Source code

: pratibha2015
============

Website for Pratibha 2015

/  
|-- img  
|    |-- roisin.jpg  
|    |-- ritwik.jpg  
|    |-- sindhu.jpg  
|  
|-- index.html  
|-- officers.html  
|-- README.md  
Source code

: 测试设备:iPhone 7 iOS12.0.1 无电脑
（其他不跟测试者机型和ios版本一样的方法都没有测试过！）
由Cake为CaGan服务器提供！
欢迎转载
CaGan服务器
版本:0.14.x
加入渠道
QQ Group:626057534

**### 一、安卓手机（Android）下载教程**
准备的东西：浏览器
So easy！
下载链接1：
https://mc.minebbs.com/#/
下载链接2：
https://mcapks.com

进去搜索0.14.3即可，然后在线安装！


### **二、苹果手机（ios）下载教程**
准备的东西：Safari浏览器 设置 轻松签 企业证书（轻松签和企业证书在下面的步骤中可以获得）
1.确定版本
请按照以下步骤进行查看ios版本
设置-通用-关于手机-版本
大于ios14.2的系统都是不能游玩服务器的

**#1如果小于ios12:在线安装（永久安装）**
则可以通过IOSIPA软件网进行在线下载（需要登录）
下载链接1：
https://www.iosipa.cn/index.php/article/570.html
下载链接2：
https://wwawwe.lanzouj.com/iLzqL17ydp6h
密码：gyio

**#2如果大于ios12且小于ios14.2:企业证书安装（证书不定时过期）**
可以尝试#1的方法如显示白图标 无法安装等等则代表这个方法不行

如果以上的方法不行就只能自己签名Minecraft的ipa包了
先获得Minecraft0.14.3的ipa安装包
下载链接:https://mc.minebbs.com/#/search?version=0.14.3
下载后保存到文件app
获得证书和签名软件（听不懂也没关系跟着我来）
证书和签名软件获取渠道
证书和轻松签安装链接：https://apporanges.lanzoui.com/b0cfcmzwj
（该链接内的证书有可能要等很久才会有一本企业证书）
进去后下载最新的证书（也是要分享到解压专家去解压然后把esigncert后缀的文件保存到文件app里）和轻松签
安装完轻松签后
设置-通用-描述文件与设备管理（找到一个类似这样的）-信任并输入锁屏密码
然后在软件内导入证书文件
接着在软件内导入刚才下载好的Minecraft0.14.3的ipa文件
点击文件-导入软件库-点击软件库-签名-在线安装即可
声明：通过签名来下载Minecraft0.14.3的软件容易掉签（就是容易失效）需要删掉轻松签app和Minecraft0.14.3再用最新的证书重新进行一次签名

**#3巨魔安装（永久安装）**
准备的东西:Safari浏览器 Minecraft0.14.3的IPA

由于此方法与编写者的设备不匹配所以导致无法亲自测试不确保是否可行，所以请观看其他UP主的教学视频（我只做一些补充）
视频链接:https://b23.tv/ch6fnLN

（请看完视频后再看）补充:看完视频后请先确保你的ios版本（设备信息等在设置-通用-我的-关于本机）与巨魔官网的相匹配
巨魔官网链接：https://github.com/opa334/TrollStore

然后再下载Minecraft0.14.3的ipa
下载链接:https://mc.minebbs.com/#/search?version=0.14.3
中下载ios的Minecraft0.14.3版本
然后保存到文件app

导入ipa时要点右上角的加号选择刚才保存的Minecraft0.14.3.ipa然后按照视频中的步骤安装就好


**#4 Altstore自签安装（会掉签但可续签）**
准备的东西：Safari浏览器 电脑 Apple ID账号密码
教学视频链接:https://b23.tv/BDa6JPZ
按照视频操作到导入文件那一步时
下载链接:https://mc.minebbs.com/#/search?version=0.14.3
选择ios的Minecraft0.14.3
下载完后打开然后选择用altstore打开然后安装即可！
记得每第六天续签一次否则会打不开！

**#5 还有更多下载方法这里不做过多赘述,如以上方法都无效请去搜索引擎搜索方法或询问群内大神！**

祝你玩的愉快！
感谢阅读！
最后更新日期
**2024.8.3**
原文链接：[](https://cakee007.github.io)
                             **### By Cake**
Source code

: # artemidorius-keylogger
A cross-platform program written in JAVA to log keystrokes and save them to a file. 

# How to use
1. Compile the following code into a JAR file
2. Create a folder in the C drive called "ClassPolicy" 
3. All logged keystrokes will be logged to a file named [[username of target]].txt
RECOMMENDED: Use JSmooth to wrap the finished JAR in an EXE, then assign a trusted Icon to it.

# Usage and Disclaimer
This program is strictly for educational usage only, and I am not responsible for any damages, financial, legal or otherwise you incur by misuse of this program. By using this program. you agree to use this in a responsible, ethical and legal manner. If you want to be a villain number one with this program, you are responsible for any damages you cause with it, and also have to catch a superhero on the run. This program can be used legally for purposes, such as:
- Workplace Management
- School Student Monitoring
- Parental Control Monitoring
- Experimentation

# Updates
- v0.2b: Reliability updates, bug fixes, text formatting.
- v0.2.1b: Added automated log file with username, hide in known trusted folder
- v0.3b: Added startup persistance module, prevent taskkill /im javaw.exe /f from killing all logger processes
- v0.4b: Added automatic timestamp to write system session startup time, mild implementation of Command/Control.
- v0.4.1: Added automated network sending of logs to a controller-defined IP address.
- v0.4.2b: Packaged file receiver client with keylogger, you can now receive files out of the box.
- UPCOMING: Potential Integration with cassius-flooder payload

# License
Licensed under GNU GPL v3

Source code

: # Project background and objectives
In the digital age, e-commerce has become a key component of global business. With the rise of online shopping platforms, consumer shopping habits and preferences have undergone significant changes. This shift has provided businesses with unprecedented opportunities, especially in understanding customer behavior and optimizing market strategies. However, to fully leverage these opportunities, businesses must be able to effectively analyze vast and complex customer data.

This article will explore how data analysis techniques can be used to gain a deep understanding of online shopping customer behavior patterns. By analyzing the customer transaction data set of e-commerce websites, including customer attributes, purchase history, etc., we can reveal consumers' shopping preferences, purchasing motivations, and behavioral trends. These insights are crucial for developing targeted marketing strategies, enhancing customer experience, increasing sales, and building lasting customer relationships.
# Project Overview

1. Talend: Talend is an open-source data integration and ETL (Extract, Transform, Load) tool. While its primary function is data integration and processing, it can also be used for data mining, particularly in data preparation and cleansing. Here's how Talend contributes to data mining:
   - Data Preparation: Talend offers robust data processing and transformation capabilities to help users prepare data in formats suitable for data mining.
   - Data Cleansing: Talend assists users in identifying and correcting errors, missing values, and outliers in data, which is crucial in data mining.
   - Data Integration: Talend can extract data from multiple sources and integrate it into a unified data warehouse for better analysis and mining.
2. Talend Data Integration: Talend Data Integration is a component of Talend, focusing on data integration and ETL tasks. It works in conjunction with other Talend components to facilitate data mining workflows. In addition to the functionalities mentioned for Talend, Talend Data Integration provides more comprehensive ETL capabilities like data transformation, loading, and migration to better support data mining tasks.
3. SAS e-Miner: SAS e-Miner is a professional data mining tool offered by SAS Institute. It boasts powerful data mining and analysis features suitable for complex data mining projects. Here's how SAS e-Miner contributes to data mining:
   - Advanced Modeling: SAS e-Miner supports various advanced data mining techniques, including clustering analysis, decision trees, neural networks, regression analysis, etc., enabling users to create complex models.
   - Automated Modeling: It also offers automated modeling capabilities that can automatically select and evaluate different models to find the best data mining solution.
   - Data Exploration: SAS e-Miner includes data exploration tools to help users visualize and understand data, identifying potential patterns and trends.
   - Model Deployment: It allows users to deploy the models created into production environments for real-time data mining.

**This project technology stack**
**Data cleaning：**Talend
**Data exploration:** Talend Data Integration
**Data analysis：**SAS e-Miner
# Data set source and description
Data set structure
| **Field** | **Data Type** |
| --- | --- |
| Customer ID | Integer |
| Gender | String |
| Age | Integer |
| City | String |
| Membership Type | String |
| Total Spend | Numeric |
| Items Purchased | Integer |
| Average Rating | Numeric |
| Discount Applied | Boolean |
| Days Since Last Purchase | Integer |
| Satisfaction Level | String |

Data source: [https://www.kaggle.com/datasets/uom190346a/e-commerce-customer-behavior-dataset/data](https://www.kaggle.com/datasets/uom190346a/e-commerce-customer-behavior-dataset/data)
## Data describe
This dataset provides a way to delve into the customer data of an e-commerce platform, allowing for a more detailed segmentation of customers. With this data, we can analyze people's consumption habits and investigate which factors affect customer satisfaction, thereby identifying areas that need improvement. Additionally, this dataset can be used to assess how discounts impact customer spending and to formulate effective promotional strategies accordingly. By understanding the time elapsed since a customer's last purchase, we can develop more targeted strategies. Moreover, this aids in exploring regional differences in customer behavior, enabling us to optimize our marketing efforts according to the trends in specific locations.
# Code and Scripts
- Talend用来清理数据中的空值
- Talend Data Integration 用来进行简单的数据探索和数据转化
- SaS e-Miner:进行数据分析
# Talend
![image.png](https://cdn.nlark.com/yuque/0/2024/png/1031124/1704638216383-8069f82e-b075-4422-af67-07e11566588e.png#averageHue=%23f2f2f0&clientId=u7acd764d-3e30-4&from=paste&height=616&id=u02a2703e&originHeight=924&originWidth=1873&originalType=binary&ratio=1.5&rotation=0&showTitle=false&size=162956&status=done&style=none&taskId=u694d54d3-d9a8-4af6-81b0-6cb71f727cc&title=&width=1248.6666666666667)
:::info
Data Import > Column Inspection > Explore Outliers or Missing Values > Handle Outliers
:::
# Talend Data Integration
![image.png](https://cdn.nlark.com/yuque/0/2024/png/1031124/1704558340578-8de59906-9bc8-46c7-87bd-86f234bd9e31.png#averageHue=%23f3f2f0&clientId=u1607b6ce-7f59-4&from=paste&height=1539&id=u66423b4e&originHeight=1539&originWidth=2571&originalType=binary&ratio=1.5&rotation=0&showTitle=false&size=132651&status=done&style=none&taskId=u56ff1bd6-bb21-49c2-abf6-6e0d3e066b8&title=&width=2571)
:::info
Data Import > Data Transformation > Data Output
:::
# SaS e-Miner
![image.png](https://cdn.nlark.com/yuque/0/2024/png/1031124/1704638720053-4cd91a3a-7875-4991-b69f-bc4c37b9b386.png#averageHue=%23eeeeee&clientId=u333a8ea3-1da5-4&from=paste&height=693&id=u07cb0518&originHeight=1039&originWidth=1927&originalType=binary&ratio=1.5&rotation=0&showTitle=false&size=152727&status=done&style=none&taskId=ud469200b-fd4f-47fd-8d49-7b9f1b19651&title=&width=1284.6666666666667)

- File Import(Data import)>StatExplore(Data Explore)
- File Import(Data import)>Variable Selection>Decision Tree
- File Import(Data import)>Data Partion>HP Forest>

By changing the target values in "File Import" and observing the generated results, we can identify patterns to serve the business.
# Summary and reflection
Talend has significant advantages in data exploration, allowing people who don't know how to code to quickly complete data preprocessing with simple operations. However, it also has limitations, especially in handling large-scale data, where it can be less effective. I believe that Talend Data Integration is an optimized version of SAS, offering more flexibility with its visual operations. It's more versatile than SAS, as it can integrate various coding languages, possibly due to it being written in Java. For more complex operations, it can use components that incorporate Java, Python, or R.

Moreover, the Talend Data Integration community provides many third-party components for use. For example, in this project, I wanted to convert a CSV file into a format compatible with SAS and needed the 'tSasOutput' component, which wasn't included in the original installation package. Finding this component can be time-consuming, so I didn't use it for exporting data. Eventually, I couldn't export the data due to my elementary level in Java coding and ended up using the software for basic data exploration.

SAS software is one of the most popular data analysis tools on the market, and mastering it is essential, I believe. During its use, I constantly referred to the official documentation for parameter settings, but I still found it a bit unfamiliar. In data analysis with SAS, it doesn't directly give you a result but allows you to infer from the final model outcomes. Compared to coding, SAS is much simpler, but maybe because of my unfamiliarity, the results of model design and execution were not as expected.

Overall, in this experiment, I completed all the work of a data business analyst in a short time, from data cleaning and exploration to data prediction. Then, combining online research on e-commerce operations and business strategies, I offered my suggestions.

Exercise brief = Across the whole listing, show each line where the word "keystrokes" occurs.

Result =
A cross-platform program written in JAVA to log keystrokes and save them to a file. 
3. All logged keystrokes will be logged to a file named [[username of target]].txt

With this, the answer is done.